I fear I can't rate The Satanist very highly; certainly not by comparison with The Devil Rides Out or Strange Conflict. The trouble is, there are at least two major implausibilities.

Firstly: would a recruiter for the Left Hand Brotherhood really have done as Ratnadatta does, almost casually allowing a potential recruit to witness some of the group's most secret goings-on? (The black imp; the various examples of miracle-working.) This just doesn't ring true. My impression is that those sort of people keep the outside world very much at bay. At least until they've got the person concerned firmly in their grip.

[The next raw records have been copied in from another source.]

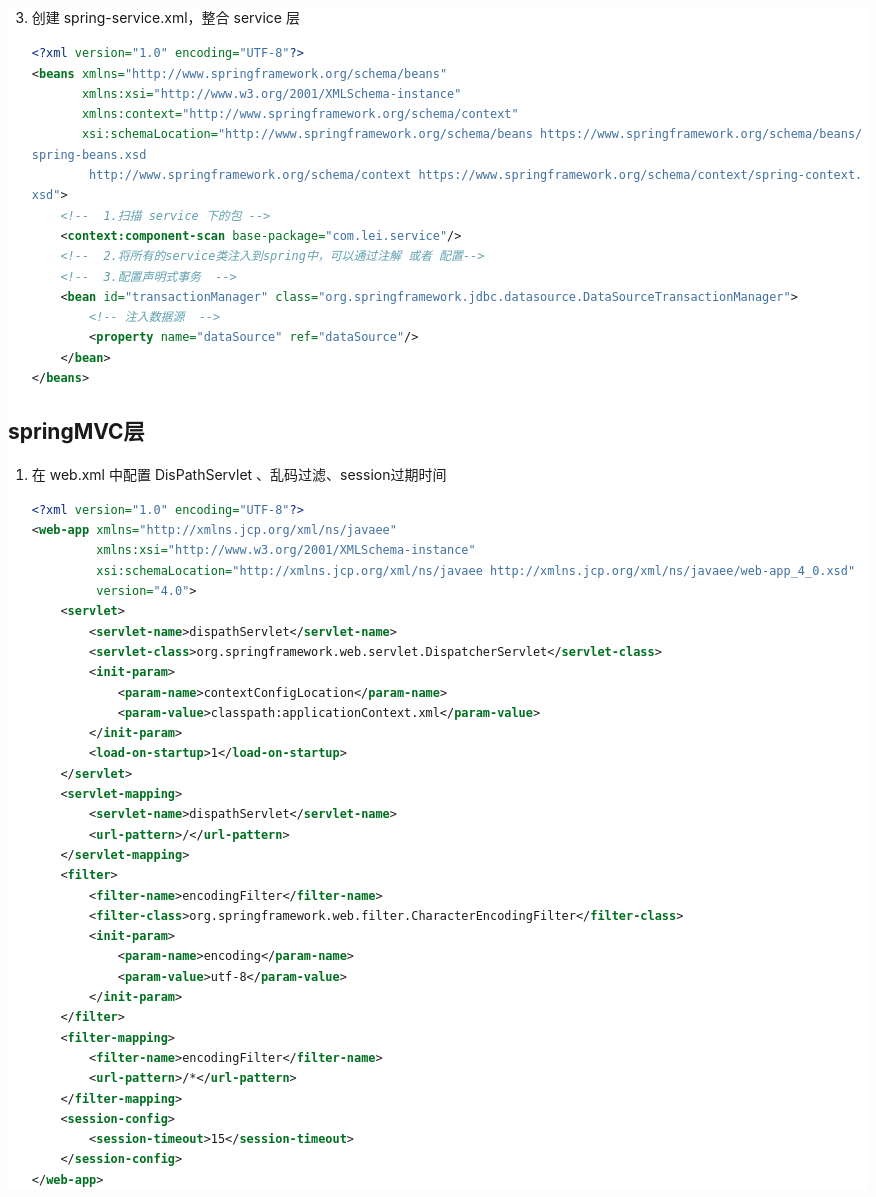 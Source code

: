 3. 创建 spring-service.xml，整合 service 层

   ```xml
   <?xml version="1.0" encoding="UTF-8"?>
   <beans xmlns="http://www.springframework.org/schema/beans"
          xmlns:xsi="http://www.w3.org/2001/XMLSchema-instance"
          xmlns:context="http://www.springframework.org/schema/context"
          xsi:schemaLocation="http://www.springframework.org/schema/beans https://www.springframework.org/schema/beans/spring-beans.xsd
           http://www.springframework.org/schema/context https://www.springframework.org/schema/context/spring-context.xsd">
       <!--  1.扫描 service 下的包 -->
       <context:component-scan base-package="com.lei.service"/>
       <!--  2.将所有的service类注入到spring中，可以通过注解 或者 配置-->
       <!--  3.配置声明式事务  -->
       <bean id="transactionManager" class="org.springframework.jdbc.datasource.DataSourceTransactionManager">
           <!-- 注入数据源  -->
           <property name="dataSource" ref="dataSource"/>
       </bean>
   </beans>
   ```

## springMVC层

1. 在 web.xml 中配置 DisPathServlet 、乱码过滤、session过期时间

   ```xml
   <?xml version="1.0" encoding="UTF-8"?>
   <web-app xmlns="http://xmlns.jcp.org/xml/ns/javaee"
            xmlns:xsi="http://www.w3.org/2001/XMLSchema-instance"
            xsi:schemaLocation="http://xmlns.jcp.org/xml/ns/javaee http://xmlns.jcp.org/xml/ns/javaee/web-app_4_0.xsd"
            version="4.0">
       <servlet>
           <servlet-name>dispathServlet</servlet-name>
           <servlet-class>org.springframework.web.servlet.DispatcherServlet</servlet-class>
           <init-param>
               <param-name>contextConfigLocation</param-name>
               <param-value>classpath:applicationContext.xml</param-value>
           </init-param>
           <load-on-startup>1</load-on-startup>
       </servlet>
       <servlet-mapping>
           <servlet-name>dispathServlet</servlet-name>
           <url-pattern>/</url-pattern>
       </servlet-mapping>
       <filter>
           <filter-name>encodingFilter</filter-name>
           <filter-class>org.springframework.web.filter.CharacterEncodingFilter</filter-class>
           <init-param>
               <param-name>encoding</param-name>
               <param-value>utf-8</param-value>
           </init-param>
       </filter>
       <filter-mapping>
           <filter-name>encodingFilter</filter-name>
           <url-pattern>/*</url-pattern>
       </filter-mapping>
       <session-config>
           <session-timeout>15</session-timeout>
       </session-config>
   </web-app>
   ```
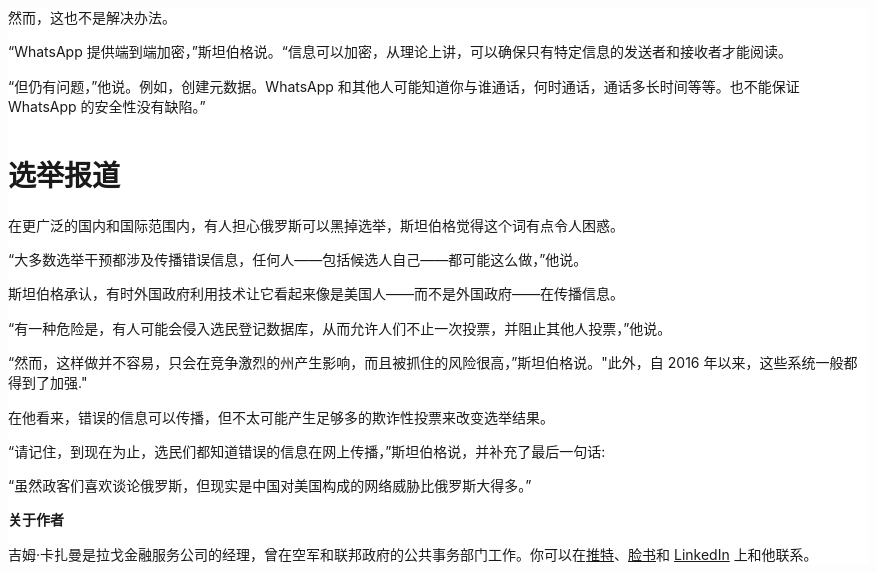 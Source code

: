 然而，这也不是解决办法。

“WhatsApp 提供端到端加密，”斯坦伯格说。“信息可以加密，从理论上讲，可以确保只有特定信息的发送者和接收者才能阅读。

“但仍有问题，”他说。例如，创建元数据。WhatsApp 和其他人可能知道你与谁通话，何时通话，通话多长时间等等。也不能保证 WhatsApp 的安全性没有缺陷。”

# **选举报道**

在更广泛的国内和国际范围内，有人担心俄罗斯可以黑掉选举，斯坦伯格觉得这个词有点令人困惑。

“大多数选举干预都涉及传播错误信息，任何人——包括候选人自己——都可能这么做，”他说。

斯坦伯格承认，有时外国政府利用技术让它看起来像是美国人——而不是外国政府——在传播信息。

“有一种危险是，有人可能会侵入选民登记数据库，从而允许人们不止一次投票，并阻止其他人投票，”他说。

“然而，这样做并不容易，只会在竞争激烈的州产生影响，而且被抓住的风险很高，”斯坦伯格说。"此外，自 2016 年以来，这些系统一般都得到了加强."

在他看来，错误的信息可以传播，但不太可能产生足够多的欺诈性投票来改变选举结果。

“请记住，到现在为止，选民们都知道错误的信息在网上传播，”斯坦伯格说，并补充了最后一句话:

“虽然政客们喜欢谈论俄罗斯，但现实是中国对美国构成的网络威胁比俄罗斯大得多。”

**关于作者**

吉姆·卡扎曼是拉戈金融服务公司的经理，曾在空军和联邦政府的公共事务部门工作。你可以在[推特](https://twitter.com/JKatzaman)、[脸书](https://www.facebook.com/jim.katzaman)和 [LinkedIn](https://www.linkedin.com/in/jim-katzaman-33641b21/) 上和他联系。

To reveal the second implausibility in detail would be a major spoiler for anyone who hasn't yet read the book. But I'll just state my view that examples of the supposed phenomenon that results in the denouement simply don't occur in real life.

The usual hints of racism are there, whether directly (he goes on a just bit too much about poor Ratnadatta's halitosis) or indirectly, in the mouth of Henrik G Washington ("house-trained coloured boys", yet!). That, plus the grotesque way most of his American characters are made to speak - even Rex in the de Richleau series, sometimes - and it all starts to add up to a bit of a second-rater.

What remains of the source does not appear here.